MELT AWAY END-OF-SUMMER BLUES
- Dawn Shannon
- Sep 21, 2017
- 3 min read
The days are getting shorter, the nights are getting longer, the leaves are changing, and the temperature soon enough will start to dip. One of my favorite things to do during the summer is curl up with a good book and a cold drink. So I give to you a recommended reading list to cure your end-of-summer blues...

AN END OF SUMMER READING LIST:
We have some classics to offer and some new reads. Enjoy...
1. "A Secret History" by Donna Tartt
It starts with a murder, is obsessed with ancient Greece and creates the delicious illusion of being admitted to the most dangerous of confidences...

2. "Lord of the Flies" by William Golding
Lord of the Flies is a 1954 novel by Nobel Prize-winning British author William Golding. The book focuses on a group of British boys stranded on an uninhabited island and their disastrous attempt to govern themselves.

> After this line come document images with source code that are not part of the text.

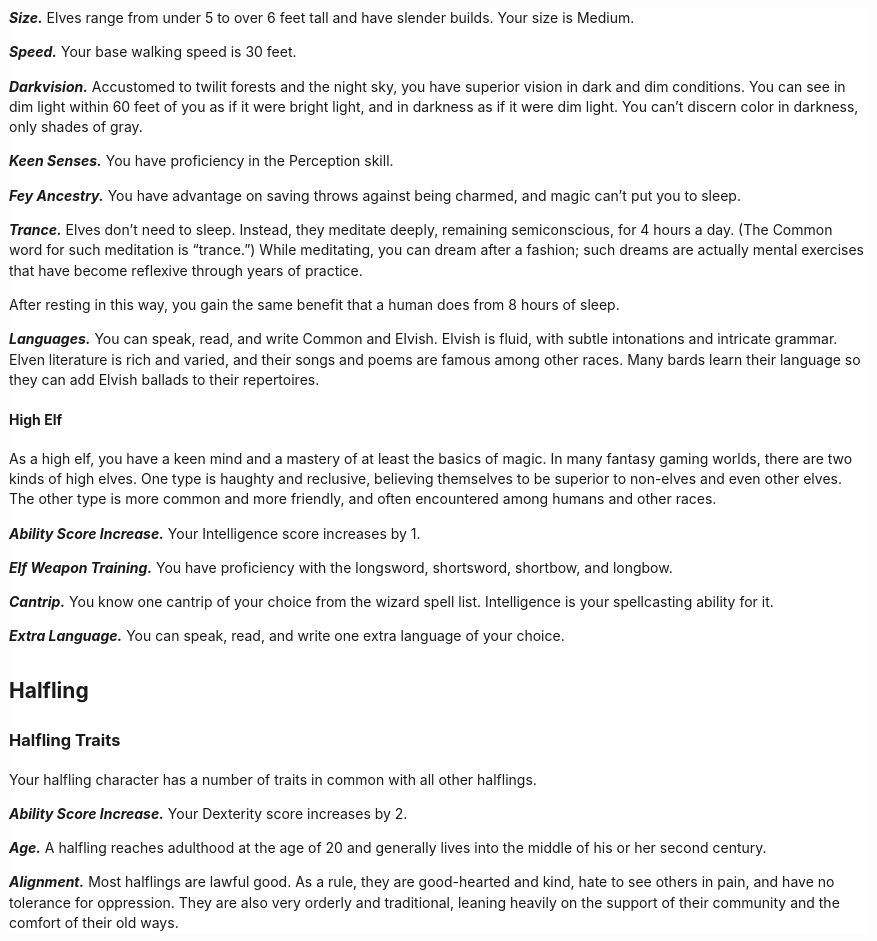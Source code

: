 ***Size.*** Elves range from under 5 to over 6 feet tall and have slender builds. Your size is Medium.

***Speed.*** Your base walking speed is 30 feet.

***Darkvision.*** Accustomed to twilit forests and the night sky, you have superior vision in dark and dim conditions. You can see in dim light within 60 feet of you as if it were bright light, and in darkness as if it were dim light. You can’t discern color in darkness, only shades of gray.

***Keen Senses.*** You have proficiency in the Perception skill.

***Fey Ancestry.*** You have advantage on saving throws against being charmed, and magic can’t put you to sleep.

***Trance.*** Elves don’t need to sleep. Instead, they meditate deeply, remaining semiconscious, for 4 hours a day. (The Common word for such meditation is “trance.”) While meditating, you can dream after a fashion; such dreams are actually mental exercises that have become reflexive through years of practice.

After resting in this way, you gain the same benefit that a human does from 8 hours of sleep.

***Languages.*** You can speak, read, and write Common and Elvish. Elvish is fluid, with subtle intonations and intricate grammar. Elven literature is rich and varied, and their songs and poems are famous among other races. Many bards learn their language so they can add Elvish ballads to their repertoires.

#### High Elf

As a high elf, you have a keen mind and a mastery of at least the basics of magic. In many fantasy gaming worlds, there are two kinds of high elves. One type is haughty and reclusive, believing themselves to be superior to non-elves and even other elves. The other type is more common and more friendly, and often encountered among humans and other races.

***Ability Score Increase.*** Your Intelligence score increases by 1.

***Elf Weapon Training.*** You have proficiency with the longsword, shortsword, shortbow, and longbow.

***Cantrip.*** You know one cantrip of your choice from the wizard spell list. Intelligence is your spellcasting ability for it.

***Extra Language.*** You can speak, read, and write one extra language of your choice.

Halfling
--------

### Halfling Traits

Your halfling character has a number of traits in common with all other halflings.

***Ability Score Increase.*** Your Dexterity score increases by 2.

***Age.*** A halfling reaches adulthood at the age of 20 and generally lives into the middle of his or her second century.

***Alignment.*** Most halflings are lawful good. As a rule, they are good-hearted and kind, hate to see others in pain, and have no tolerance for oppression. They are also very orderly and traditional, leaning heavily on the support of their community and the comfort of their old ways.
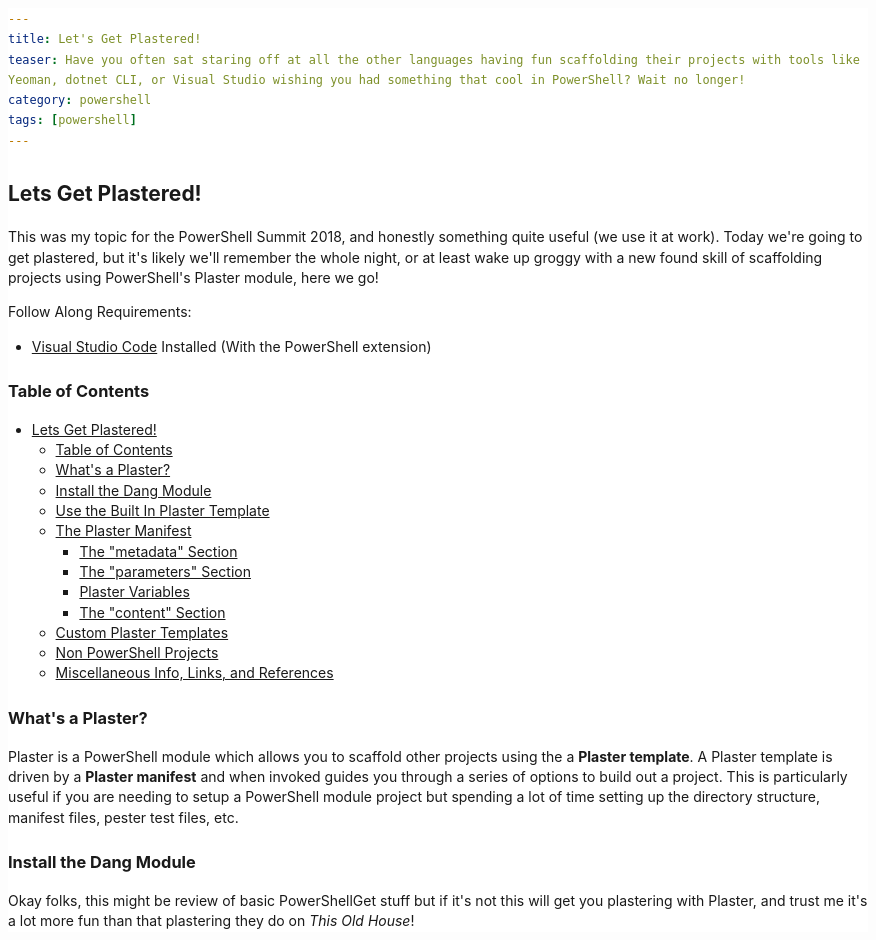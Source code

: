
 ```yaml
---
title: Let's Get Plastered!
teaser: Have you often sat staring off at all the other languages having fun scaffolding their projects with tools like Yeoman, dotnet CLI, or Visual Studio wishing you had something that cool in PowerShell? Wait no longer!
category: powershell
tags: [powershell]
---
```


## Lets Get Plastered!

This was my topic for the PowerShell Summit 2018, and honestly something quite useful (we use it at work).  Today we're going to get plastered, but it's likely we'll remember the whole night, or at least wake up groggy with a new found skill of scaffolding projects using PowerShell's Plaster module, here we go!

Follow Along Requirements:
  - [Visual Studio Code][VSCode] Installed (With the PowerShell extension)

### Table of Contents



- [Lets Get Plastered!](#lets-get-plastered)
    - [Table of Contents](#table-of-contents)
    - [What's a Plaster?](#whats-a-plaster)
    - [Install the Dang Module](#install-the-dang-module)
    - [Use the Built In Plaster Template](#use-the-built-in-plaster-template)
    - [The Plaster Manifest](#the-plaster-manifest)
        - [The "metadata" Section](#the-metadata-section)
        - [The "parameters" Section](#the-parameters-section)
        - [Plaster Variables](#plaster-variables)
        - [The "content" Section](#the-content-section)
    - [Custom Plaster Templates](#custom-plaster-templates)
    - [Non PowerShell Projects](#non-powershell-projects)
    - [Miscellaneous Info, Links, and References](#miscellaneous-info-links-and-references)



### What's a Plaster?

Plaster is a PowerShell module which allows you to scaffold other projects using the a **Plaster template**.  A Plaster template is driven by a **Plaster manifest** and when invoked guides you through a series of options to build out a project.  This is particularly useful if you are needing to setup a PowerShell module project but spending a lot of time setting up the directory structure, manifest files, pester test files, etc.

### Install the Dang Module

Okay folks, this might be review of basic PowerShellGet stuff but if it's not this will get you plastering with Plaster, and trust me it's a lot more fun than that plastering they do on _This Old House_!


[PowerShellGallery]: https://www.powershellgallery.com/packages/Plaster/1.1.3
[VSCode]: https://code.visualstudio.com/
[Schema]: https://github.com/PowerShell/Plaster/blob/master/src/Schema/PlasterManifest-v1.xsd
[Snips]: https://github.com/ephos/PSSummit2018-Plaster/blob/master/plaster-xml.code-snippets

3. Enchanted August by Brenda Bowen
A quartet of stressed-out New Yorkers spend a month on an island but find it hard to leave their problems in the city.

4. Sofrito by Phillippe Diederich
A New York restaurant owner hopes to turn his imperiled eatery around by stealing a chicken recipe that also happens to be a Cuban government secret. (I haven't read this one, but it is DEFINITELY going on the list. A chicken recipe that is also a Cuban government secret?!? Sign me up...)

Next up a trio of books that everyone is raving about by Kevin Kwan...
5. "Crazy Rich Asians" by Kevin Kwan
When New Yorker Rachel Chu agrees to spend the summer in Singapore with her boyfriend, Nicholas Young, she envisions a humble family home and quality time with the man she hopes to marry. But Nick has failed to give his girlfriend a few key details. One, that his childhood home looks like a palace; two, that he grew up riding in more private planes than cars; and three, that he just happens to be the country’s most eligible bachelor.

6. "China Rich Girlfriend" by Kevin Kwan
It’s the eve of Rachel Chu’s wedding, and she should be over the moon. She has a flawless Asscher-cut diamond, a wedding dress she loves, and a fiancé willing to thwart his meddling relatives and give up one of the biggest fortunes in Asia in order to marry her. Still, Rachel mourns the fact that her birthfather, a man she never knew, won’t be there to walk her down the aisle.

7. "Rich People Problems" by Kevin Kwan
When Nicholas Young hears that his grandmother, Su Yi, is on her deathbed, he rushes to be by her bedside—but he's not alone. The entire Shang-Young clan has convened from all corners of the globe to stake claim on their matriarch’s massive fortune. With each family member vying to inherit Tyersall Park—a trophy estate on 64 prime acres in the heart of Singapore—Nicholas’s childhood home turns into a hotbed of speculation and sabotage.

8. "Even Cowgirls get the Blues" by Tom Robbins
The whooping crane rustlers are girls. Young girls. Cowgirls, as a matter of fact, all “bursting with dimples and hormones”—and the FBI has never seen anything quite like them. Yet their rebellion at the Rubber Rose Ranch is almost overshadowed by the arrival of the legendary Sissy Hankshaw, a white-trash goddess literally born to hitchhike, and the freest female of them all.

9. "Jitterbug Perfume" by Tom Robbins
It begins in the forests of ancient Bohemia and doesn’t conclude until nine o’clock tonight (Paris time). It is a saga, as well. A saga must have a hero, and the hero of this one is a janitor with a missing bottle. The bottle is blue, very, very old, and embossed with the image of a goat-horned god. If the liquid in the bottle actually is the secret essence of the universe, as some folks seem to think, it had better be discovered soon because it is leaking and there is only a drop or two left.

10. "The Dead Zone" by Stephen King
A #1 national bestseller about a man who wakes up from a five-year coma able to see people's futures and the terrible fate awaiting mankind.

Another one that I haven't read, but it is definitely on my radar...
11. "Marry, Kiss, Kill" by Anne Flett-Giordano
The Emmy-winning "Frasier" writer makes her literary debut with the story of a Santa Barbara detective and her partner probing a series of murders.